--- TASK INPUTS ---

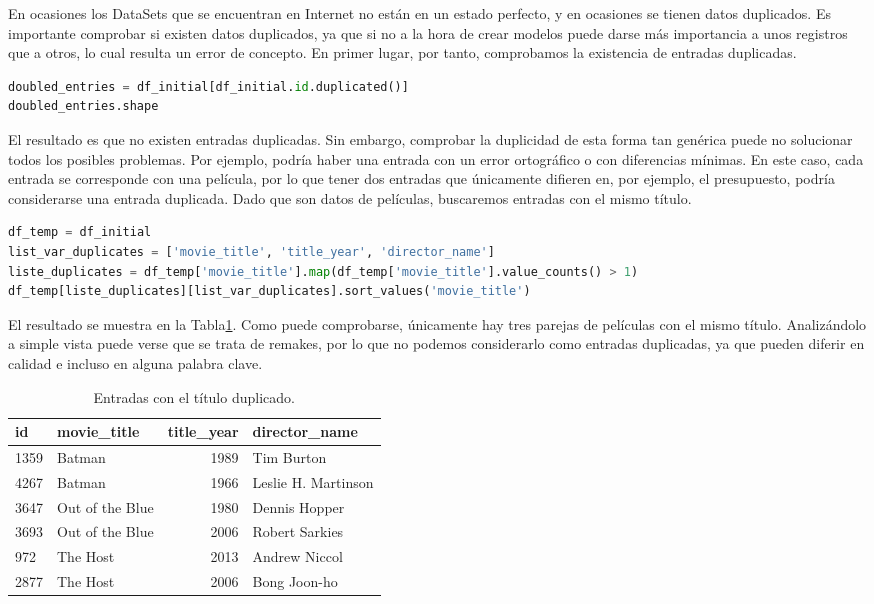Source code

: En ocasiones los DataSets que se encuentran en Internet no están en un estado perfecto, y en ocasiones se tienen datos duplicados. Es importante comprobar si existen datos duplicados, ya que si no a la hora de crear modelos puede darse más importancia a unos registros que a otros, lo cual resulta un error de concepto. En primer lugar, por tanto, comprobamos la existencia de entradas duplicadas.
\begin{lstlisting}[language=Python, caption=Entradas duplicadas]
doubled_entries = df_initial[df_initial.id.duplicated()]
doubled_entries.shape
\end{lstlisting}
El resultado es que no existen entradas duplicadas. Sin embargo, comprobar la duplicidad de esta forma tan genérica puede no solucionar todos los posibles problemas. Por ejemplo, podría haber una entrada con un error ortográfico o con diferencias mínimas. En este caso, cada entrada se corresponde con una película, por lo que tener dos entradas que únicamente difieren en, por ejemplo, el presupuesto, podría considerarse una entrada duplicada. Dado que son datos de películas, buscaremos entradas con el mismo título. 

\begin{lstlisting}[language=Python, caption=Entradas con título duplicado.]
df_temp = df_initial
list_var_duplicates = ['movie_title', 'title_year', 'director_name']
liste_duplicates = df_temp['movie_title'].map(df_temp['movie_title'].value_counts() > 1)
df_temp[liste_duplicates][list_var_duplicates].sort_values('movie_title')
\end{lstlisting}

El resultado se muestra en la Tabla\ref{tab:duplicated_entries}. Como puede comprobarse, únicamente hay tres parejas de películas con el mismo título. Analizándolo a simple vista puede verse que se trata de remakes, por lo que no podemos considerarlo como entradas duplicadas, ya que pueden diferir en calidad e incluso en alguna palabra clave.
\begin{table}[h]
\centering
\begin{tabular}{llrl}
\toprule
\textbf{id} &     \textbf{movie\_title} &  \textbf{title\_year} &        \textbf{director\_name} \\
\midrule
1359 &           Batman &      1989 &           Tim Burton \\
4267 &           Batman &      1966 &  Leslie H. Martinson \\
3647 &  Out of the Blue &      1980 &        Dennis Hopper \\
3693 &  Out of the Blue &      2006 &       Robert Sarkies \\
972  &         The Host &      2013 &        Andrew Niccol \\
2877 &         The Host &      2006 &         Bong Joon-ho \\
\bottomrule
\end{tabular}
\caption{Entradas con el título duplicado.}
\label{tab:duplicated_entries}
\end{table}

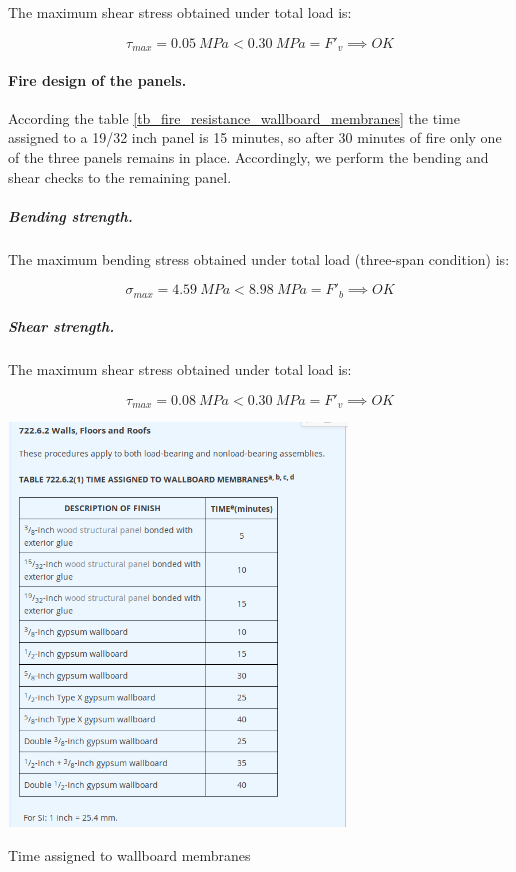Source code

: The maximum shear stress obtained under total load is:

\begin{equation}
  \tau_{max}= 0.05\ MPa < 0.30\ MPa = F'_v \implies OK
\end{equation}

\paragraph{Fire design of the panels.}
According the table \ref{tb_fire_resistance_wallboard_membranes} the time assigned to a 19/32 inch panel is 15 minutes, so after 30 minutes of fire only one of the three panels remains in place. Accordingly, we perform the bending and shear checks to the remaining panel.

\subparagraph{Bending strength.}
The maximum bending stress obtained under total load (three-span condition) is:

\begin{equation}
  \sigma_{max}= 4.59\ MPa < 8.98\ MPa = F'_b \implies OK
\end{equation}


\subparagraph{Shear strength.}
The maximum shear stress obtained under total load is:

\begin{equation}
  \tau_{max}= 0.08\ MPa < 0.30\ MPa = F'_v \implies OK
\end{equation}


\begin{table}
  \begin{center}
    \includegraphics[width= 90mm]{figures/fire_resistance_wallboard_membranes}
  \end{center}
  \caption{Time assigned to wallboard membranes}\label{tb_fire_resistance_wallboard_membranes}
\end{table}


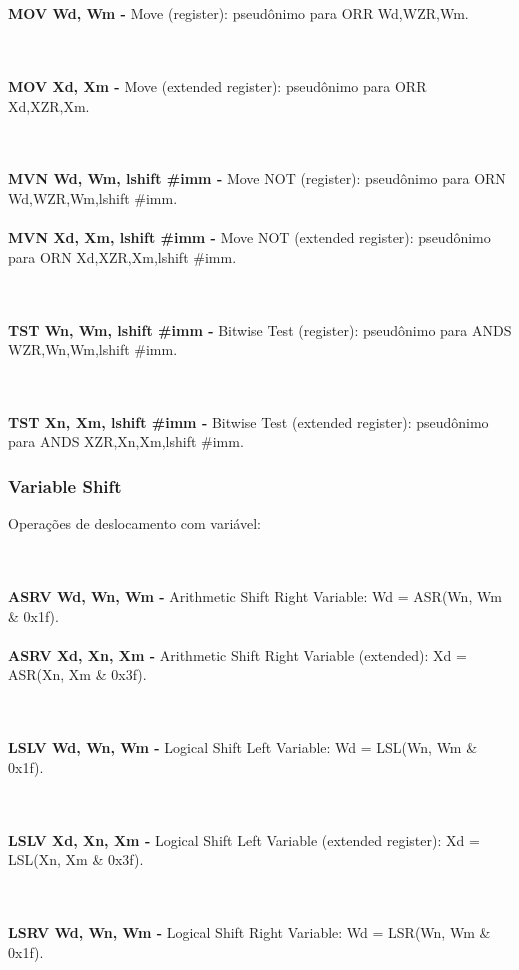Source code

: \documentclass[12pt,a4paper,utf8]{ppgsi}
\begin{document}
\\\\\textbf{MOV Wd, Wm -} Move (register): pseudônimo para ORR Wd,WZR,Wm. 

\\\\\textbf{MOV Xd, Xm -} Move (extended register): pseudônimo para ORR Xd,XZR,Xm. 

\\\\\textbf{MVN Wd, Wm{, lshift \#imm} -} Move NOT (register): pseudônimo para ORN Wd,WZR,Wm{,lshift \#imm}. 
\\\\\textbf{MVN Xd, Xm{, lshift \#imm} -} Move NOT (extended register): pseudônimo para ORN Xd,XZR,Xm{,lshift \#imm}. 

\\\\\textbf{TST Wn, Wm{, lshift \#imm} -} Bitwise Test (register): pseudônimo para ANDS WZR,Wn,Wm{,lshift \#imm}. 

\\\\\textbf{TST Xn, Xm{, lshift \#imm} -} Bitwise Test (extended register): pseudônimo para ANDS XZR,Xn,Xm{,lshift \#imm}. 


\subsubsection{Variable Shift}
Operações de deslocamento com variável:

\\\\\textbf{ASRV Wd, Wn, Wm -} Arithmetic Shift Right Variable: Wd = ASR(Wn, Wm \& 0x1f).
\\\\\textbf{ASRV Xd, Xn, Xm -} Arithmetic Shift Right Variable (extended): Xd = ASR(Xn, Xm \& 0x3f). 

\\\\\textbf{LSLV Wd, Wn, Wm -} Logical Shift Left Variable: Wd = LSL(Wn, Wm \& 0x1f). 

\\\\\textbf{LSLV Xd, Xn, Xm -} Logical Shift Left Variable (extended register): Xd = LSL(Xn, Xm \& 0x3f). 

\\\\\textbf{LSRV Wd, Wn, Wm -} Logical Shift Right Variable: Wd = LSR(Wn, Wm \& 0x1f). 
\end{document}
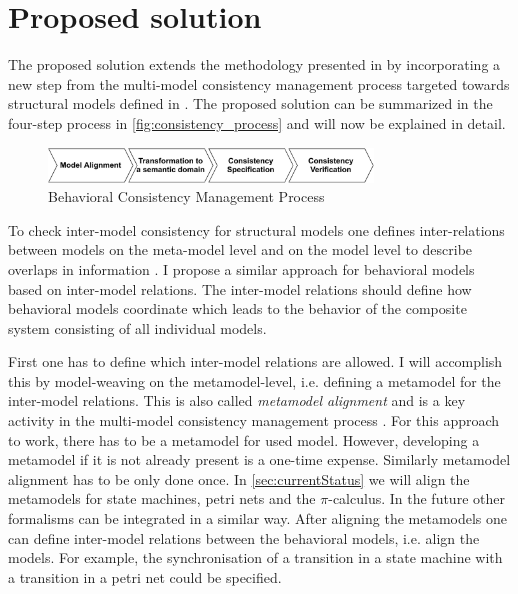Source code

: \documentclass[conference]{IEEEtran}
\begin{document}
\section{Proposed solution}
The proposed solution extends the methodology presented in \cite{engelsMethodologySpecifyingAnalyzing2001} by incorporating a new step from the multi-model consistency management process targeted towards structural models defined in \cite{stunkelMultipleModelSynchronization2020}.
The proposed solution can be summarized in the four-step process in \autoref{fig:consistency_process} and will now  be explained in detail.

\begin{figure}[h]
    \centering
    \includegraphics[width=3.4in]{methodology}
    \caption{Behavioral Consistency Management Process}
    \label{fig:consistency_process}
\end{figure}

To check inter-model consistency for structural models one defines inter-relations between models on the meta-model level and on the model level to describe overlaps in information \cite{stunkelMultipleModelSynchronization2020}.
I propose a similar approach for behavioral models based on inter-model relations.
The inter-model relations should define how behavioral models coordinate which leads to the behavior of the composite system consisting of all individual models.

First one has to define which inter-model relations are allowed.
I will accomplish this by model-weaving on the metamodel-level, i.e. defining a metamodel for the inter-model relations.
This is also called \textit{metamodel alignment} and is a key activity in the multi-model consistency management process \cite{stunkelMultipleModelSynchronization2020}.
For this approach to work, there has to be a metamodel for used model.
However, developing a metamodel if it is not already present is a one-time expense.
Similarly metamodel alignment has to be only done once.
In \autoref{sec:currentStatus} we will align the metamodels for state machines, petri nets and the $\pi$-calculus.
In the future other formalisms can be integrated in a similar way.
After aligning the metamodels one can define inter-model relations between the behavioral models, i.e. align the models.
For example, the synchronisation of a transition in a state machine with a transition in a petri net could be specified.
\end{document}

---

__REQUIRED ACTION__: Retype all of the listing above exactly, but keep its pictures out.

__EXPECTED ANSWER__:
Source code

: En ocasiones los DataSets que se encuentran en Internet no están en un estado perfecto, y en ocasiones se tienen datos duplicados. Es importante comprobar si existen datos duplicados, ya que si no a la hora de crear modelos puede darse más importancia a unos registros que a otros, lo cual resulta un error de concepto. En primer lugar, por tanto, comprobamos la existencia de entradas duplicadas.
\begin{lstlisting}[language=Python, caption=Entradas duplicadas]
doubled_entries = df_initial[df_initial.id.duplicated()]
doubled_entries.shape
\end{lstlisting}
El resultado es que no existen entradas duplicadas. Sin embargo, comprobar la duplicidad de esta forma tan genérica puede no solucionar todos los posibles problemas. Por ejemplo, podría haber una entrada con un error ortográfico o con diferencias mínimas. En este caso, cada entrada se corresponde con una película, por lo que tener dos entradas que únicamente difieren en, por ejemplo, el presupuesto, podría considerarse una entrada duplicada. Dado que son datos de películas, buscaremos entradas con el mismo título. 

\begin{lstlisting}[language=Python, caption=Entradas con título duplicado.]
df_temp = df_initial
list_var_duplicates = ['movie_title', 'title_year', 'director_name']
liste_duplicates = df_temp['movie_title'].map(df_temp['movie_title'].value_counts() > 1)
df_temp[liste_duplicates][list_var_duplicates].sort_values('movie_title')
\end{lstlisting}

El resultado se muestra en la Tabla\ref{tab:duplicated_entries}. Como puede comprobarse, únicamente hay tres parejas de películas con el mismo título. Analizándolo a simple vista puede verse que se trata de remakes, por lo que no podemos considerarlo como entradas duplicadas, ya que pueden diferir en calidad e incluso en alguna palabra clave.
\begin{table}[h]
\centering
\begin{tabular}{llrl}
\toprule
\textbf{id} &     \textbf{movie\_title} &  \textbf{title\_year} &        \textbf{director\_name} \\
\midrule
1359 &           Batman &      1989 &           Tim Burton \\
4267 &           Batman &      1966 &  Leslie H. Martinson \\
3647 &  Out of the Blue &      1980 &        Dennis Hopper \\
3693 &  Out of the Blue &      2006 &       Robert Sarkies \\
972  &         The Host &      2013 &        Andrew Niccol \\
2877 &         The Host &      2006 &         Bong Joon-ho \\
\bottomrule
\end{tabular}
\caption{Entradas con el título duplicado.}
\label{tab:duplicated_entries}
\end{table}

Source code

: The maximum shear stress obtained under total load is:

\begin{equation}
  \tau_{max}= 0.05\ MPa < 0.30\ MPa = F'_v \implies OK
\end{equation}

\paragraph{Fire design of the panels.}
According the table \ref{tb_fire_resistance_wallboard_membranes} the time assigned to a 19/32 inch panel is 15 minutes, so after 30 minutes of fire only one of the three panels remains in place. Accordingly, we perform the bending and shear checks to the remaining panel.

\subparagraph{Bending strength.}
The maximum bending stress obtained under total load (three-span condition) is:

\begin{equation}
  \sigma_{max}= 4.59\ MPa < 8.98\ MPa = F'_b \implies OK
\end{equation}


\subparagraph{Shear strength.}
The maximum shear stress obtained under total load is:

\begin{equation}
  \tau_{max}= 0.08\ MPa < 0.30\ MPa = F'_v \implies OK
\end{equation}


\begin{table}
  \begin{center}
    \includegraphics[width= 90mm]{figures/fire_resistance_wallboard_membranes}
  \end{center}
  \caption{Time assigned to wallboard membranes}\label{tb_fire_resistance_wallboard_membranes}
\end{table}


Source code

: \documentclass[12pt,a4paper,utf8]{ppgsi}
\begin{document}
\\\\\textbf{MOV Wd, Wm -} Move (register): pseudônimo para ORR Wd,WZR,Wm. 

\\\\\textbf{MOV Xd, Xm -} Move (extended register): pseudônimo para ORR Xd,XZR,Xm. 

\\\\\textbf{MVN Wd, Wm{, lshift \#imm} -} Move NOT (register): pseudônimo para ORN Wd,WZR,Wm{,lshift \#imm}. 
\\\\\textbf{MVN Xd, Xm{, lshift \#imm} -} Move NOT (extended register): pseudônimo para ORN Xd,XZR,Xm{,lshift \#imm}. 

\\\\\textbf{TST Wn, Wm{, lshift \#imm} -} Bitwise Test (register): pseudônimo para ANDS WZR,Wn,Wm{,lshift \#imm}. 

\\\\\textbf{TST Xn, Xm{, lshift \#imm} -} Bitwise Test (extended register): pseudônimo para ANDS XZR,Xn,Xm{,lshift \#imm}. 


\subsubsection{Variable Shift}
Operações de deslocamento com variável:

\\\\\textbf{ASRV Wd, Wn, Wm -} Arithmetic Shift Right Variable: Wd = ASR(Wn, Wm \& 0x1f).
\\\\\textbf{ASRV Xd, Xn, Xm -} Arithmetic Shift Right Variable (extended): Xd = ASR(Xn, Xm \& 0x3f). 

\\\\\textbf{LSLV Wd, Wn, Wm -} Logical Shift Left Variable: Wd = LSL(Wn, Wm \& 0x1f). 

\\\\\textbf{LSLV Xd, Xn, Xm -} Logical Shift Left Variable (extended register): Xd = LSL(Xn, Xm \& 0x3f). 

\\\\\textbf{LSRV Wd, Wn, Wm -} Logical Shift Right Variable: Wd = LSR(Wn, Wm \& 0x1f). 
\end{document}
Source code

: \documentclass[conference]{IEEEtran}
\begin{document}
\section{Proposed solution}
The proposed solution extends the methodology presented in \cite{engelsMethodologySpecifyingAnalyzing2001} by incorporating a new step from the multi-model consistency management process targeted towards structural models defined in \cite{stunkelMultipleModelSynchronization2020}.
The proposed solution can be summarized in the four-step process in \autoref{fig:consistency_process} and will now  be explained in detail.

\begin{figure}[h]
    \centering
    \includegraphics[width=3.4in]{methodology}
    \caption{Behavioral Consistency Management Process}
    \label{fig:consistency_process}
\end{figure}

To check inter-model consistency for structural models one defines inter-relations between models on the meta-model level and on the model level to describe overlaps in information \cite{stunkelMultipleModelSynchronization2020}.
I propose a similar approach for behavioral models based on inter-model relations.
The inter-model relations should define how behavioral models coordinate which leads to the behavior of the composite system consisting of all individual models.

First one has to define which inter-model relations are allowed.
I will accomplish this by model-weaving on the metamodel-level, i.e. defining a metamodel for the inter-model relations.
This is also called \textit{metamodel alignment} and is a key activity in the multi-model consistency management process \cite{stunkelMultipleModelSynchronization2020}.
For this approach to work, there has to be a metamodel for used model.
However, developing a metamodel if it is not already present is a one-time expense.
Similarly metamodel alignment has to be only done once.
In \autoref{sec:currentStatus} we will align the metamodels for state machines, petri nets and the $\pi$-calculus.
In the future other formalisms can be integrated in a similar way.
After aligning the metamodels one can define inter-model relations between the behavioral models, i.e. align the models.
For example, the synchronisation of a transition in a state machine with a transition in a petri net could be specified.
\end{document}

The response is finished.